This article is saying that it can be numerically unstable in certain situations, not that it's theoretically incorrect.
goosedragons · 38m ago
It can be both. A mistake in AD primitives can lead to theoretically incorrect derivatives. With the system I use I have run into a few scenarios where edge cases aren't totally covered leading to the wrong result.
I have also run into numerical instability too.
froobius · 36m ago
> A mistake in AD primitives can lead to theoretically incorrect derivatives
Ok but that's true of any program. A mistake in the implementation of the program can lead to mistakes in the result of the program...
goosedragons · 30m ago
That's true! But it's also true that any program dealing with floats can run into numerical instability if care isn't taken to avoid it, no?
It's also not necessarily immediately obvious that the derivatives ARE wrong if the implementation is wrong.
omnicognate · 2h ago
Yeah, perhaps the actual title would be better: "The Numerical Analysis of Differentiable Simulation". (Rather than the subtitle, which is itself a poor rewording of the actual subtitle in the video.)
deckar01 · 1h ago
I have been using sympy while learning electron physics to automatically integrate linear charge densities.

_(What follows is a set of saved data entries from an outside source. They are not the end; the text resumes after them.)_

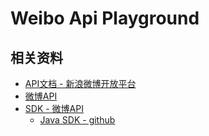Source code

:Weibo Api Playground
=========================


相关资料
-----------------

- [API文档 - 新浪微博开放平台](http://open.weibo.com/wiki/%E9%A6%96%E9%A1%B5)
- [微博API](http://open.weibo.com/wiki/%E5%BE%AE%E5%8D%9AAPI)
- [SDK - 微博API](http://open.weibo.com/wiki/SDK#Java_SDK)
    - [Java SDK - github](https://github.com/sunxiaowei2014/weibo4j-oauth2-beta3.1.1)

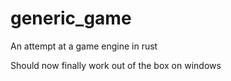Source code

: # generic_game
An attempt at a game engine in rust

Should now finally work out of the box on windows
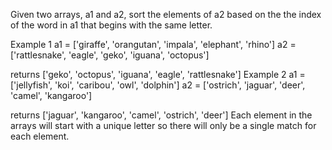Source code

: Given two arrays, a1 and a2, sort the elements of a2 based on the the index of the word in a1 that begins with the same letter.

Example 1
a1 = ['giraffe', 'orangutan', 'impala', 'elephant', 'rhino']
a2 = ['rattlesnake', 'eagle', 'geko', 'iguana', 'octopus']

returns ['geko', 'octopus', 'iguana', 'eagle', 'rattlesnake']
Example 2
a1 = ['jellyfish', 'koi', 'caribou', 'owl', 'dolphin']
a2 = ['ostrich', 'jaguar', 'deer', 'camel', 'kangaroo']

returns ['jaguar', 'kangaroo', 'camel', 'ostrich', 'deer']
Each element in the arrays will start with a unique letter so there will only be a single match for each element.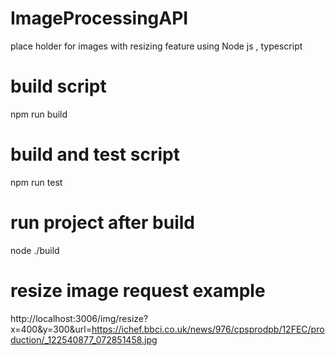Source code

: # ImageProcessingAPI
 place holder for images with resizing feature using Node js , typescript

# build script
npm run build

# build and test script
npm run test

# run project after build
node ./build

# resize image request example
http://localhost:3006/img/resize?x=400&y=300&url=https://ichef.bbci.co.uk/news/976/cpsprodpb/12FEC/production/_122540877_072851458.jpg
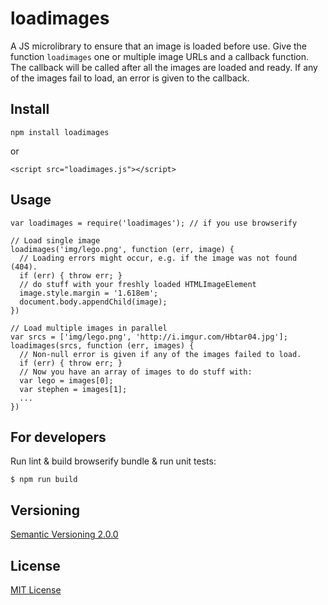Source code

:# loadimages

A JS microlibrary to ensure that an image is loaded before use. Give the function `loadimages` one or multiple image URLs and a callback function. The callback will be called after all the images are loaded and ready. If any of the images fail to load, an error is given to the callback.



## Install

    npm install loadimages

or

    <script src="loadimages.js"></script>



## Usage

    var loadimages = require('loadimages'); // if you use browserify

    // Load single image
    loadimages('img/lego.png', function (err, image) {
      // Loading errors might occur, e.g. if the image was not found (404).
      if (err) { throw err; }
      // do stuff with your freshly loaded HTMLImageElement
      image.style.margin = '1.618em';
      document.body.appendChild(image);
    })

    // Load multiple images in parallel
    var srcs = ['img/lego.png', 'http://i.imgur.com/Hbtar04.jpg'];
    loadimages(srcs, function (err, images) {
      // Non-null error is given if any of the images failed to load.
      if (err) { throw err; }
      // Now you have an array of images to do stuff with:
      var lego = images[0];
      var stephen = images[1];
      ...
    })



## For developers

Run lint & build browserify bundle & run unit tests:

    $ npm run build



## Versioning

[Semantic Versioning 2.0.0](http://semver.org/)



## License

[MIT License](../blob/master/LICENSE)
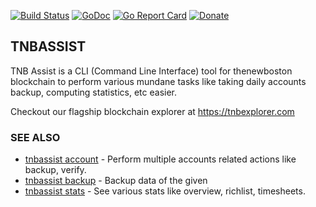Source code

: [![Build Status](https://github.com/open-blockchain-explorer/tnbassist/actions/workflows/build.yaml/badge.svg?branch=main)](https://github.com/open-blockchain-explorer/tnbassist/actions)
[![GoDoc](https://godoc.org/open-blockchain-explorer/tnbassist?status.svg)](https://godoc.org/open-blockchain-explorer/tnbassist)
[![Go Report Card](https://goreportcard.com/badge/github.com/open-blockchain-explorer/tnbassist)](https://goreportcard.com/report/github.com/open-blockchain-explorer/tnbassist)
[![Donate](https://img.shields.io/badge/donate-TNBC-orange)](https://tnbexplorer.com/tnb/payment-request?recipient=1dfb0e7dd672032da0d8c29385ba6d22ec9d1134a115cc5596c5e4b69e6fc9a5&amount=1000&memo=Donation%20for%20TNBExplorer%20team)

## TNBASSIST

TNB Assist is a CLI (Command Line Interface) tool for thenewboston blockchain to perform various mundane tasks like taking daily accounts backup, computing statistics, etc easier.

Checkout our flagship blockchain explorer at https://tnbexplorer.com

### SEE ALSO

* [tnbassist account](./docs/tnbassist_account.md)  - Perform multiple accounts related actions like backup, verify.
* [tnbassist backup](./docs/tnbassist_backup.md)	 - Backup data of the given <entity>
* [tnbassist stats](./docs/tnbassist_stats.md)	 - See various stats like overview, richlist, timesheets.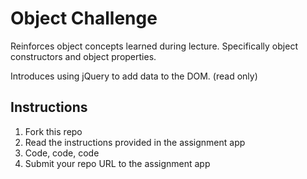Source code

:# Object Challenge

Reinforces object concepts learned during lecture. Specifically object constructors and object properties.

Introduces using jQuery to add data to the DOM. (read only)

## Instructions

1. Fork this repo
2. Read the instructions provided in the assignment app
3. Code, code, code
4. Submit your repo URL to the assignment app
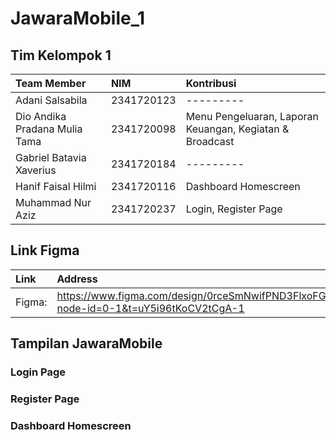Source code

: # JawaraMobile_1

## Tim Kelompok 1

| Team Member                   | NIM        | Kontribusi                         |
| :---------------------------- | :--------- | :--------------------------------- |
| Adani Salsabila               | 2341720123 | ---------                          |
| Dio Andika Pradana Mulia Tama | 2341720098 | Menu Pengeluaran, Laporan Keuangan, Kegiatan & Broadcast |
| Gabriel Batavia Xaverius      | 2341720184 | ---------                          |
| Hanif Faisal Hilmi            | 2341720116 | Dashboard Homescreen               |
| Muhammad Nur Aziz             | 2341720237 | Login, Register Page               |

## Link Figma

| Link   | Address                                                                                       |
| :----- | :-------------------------------------------------------------------------------------------- |
| Figma: | https://www.figma.com/design/0rceSmNwifPND3FlxoFGlB/JawaraUI?node-id=0-1&t=uY5i96tKoCV2tCgA-1 |

## Tampilan JawaraMobile

### Login Page

### Register Page

### Dashboard Homescreen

It works great symbolically, but often fails silently when the symbols are substituted with floats before integration.
With floats getting smaller and smaller in ML, It's hard to imagine anyone failing to learn this as one of their early experiences in the field.
The focus should not be on the possibility of error, but managing the error to be within acceptable limits. There's a hour long video there, and it's 3am, so I'm not sure how much of this covers management. Anyone familiar with it care to say?
Legend2440 · 1h ago
Floats are getting smaller and smaller only in neural networks - which works ok because NNs are designed for nice easy backprop. Normalization and skip connections really help avoid numerical instability.
The author is talking about ODEs and PDEs, which come from physical systems and don't have such nice properties.
NooneAtAll3 · 2h ago
[video]?
ChrisRackauckas · 1h ago
Interesting to see this here! This example is one of the ones mentioned in the appendix of https://arxiv.org/abs/2406.09699, specifically "4.1.2.4 When AD is algorithmically correct but numerically wrong".
If people want a tl;dr, the main idea is you can construct an ODE where the forward pass is trivial, i.e. the ODE solution going forwards is exact, but its derivative is "hard". An easy way to do this is to make it so you have for example `x' = x - y, y' = y - x`, with initial conditions x(0)=y(0). If you start with things being the same value, then the solution to the ODE is constant since `x' = y' = 0`. But the derivative of the ODE solution with respect to its initial condition is very non-zero: a small change away from equality and boom the solution explodes. You write out the expression for dy(t)/dy(0) and what you get is a non-trivial ODE that has to be solved.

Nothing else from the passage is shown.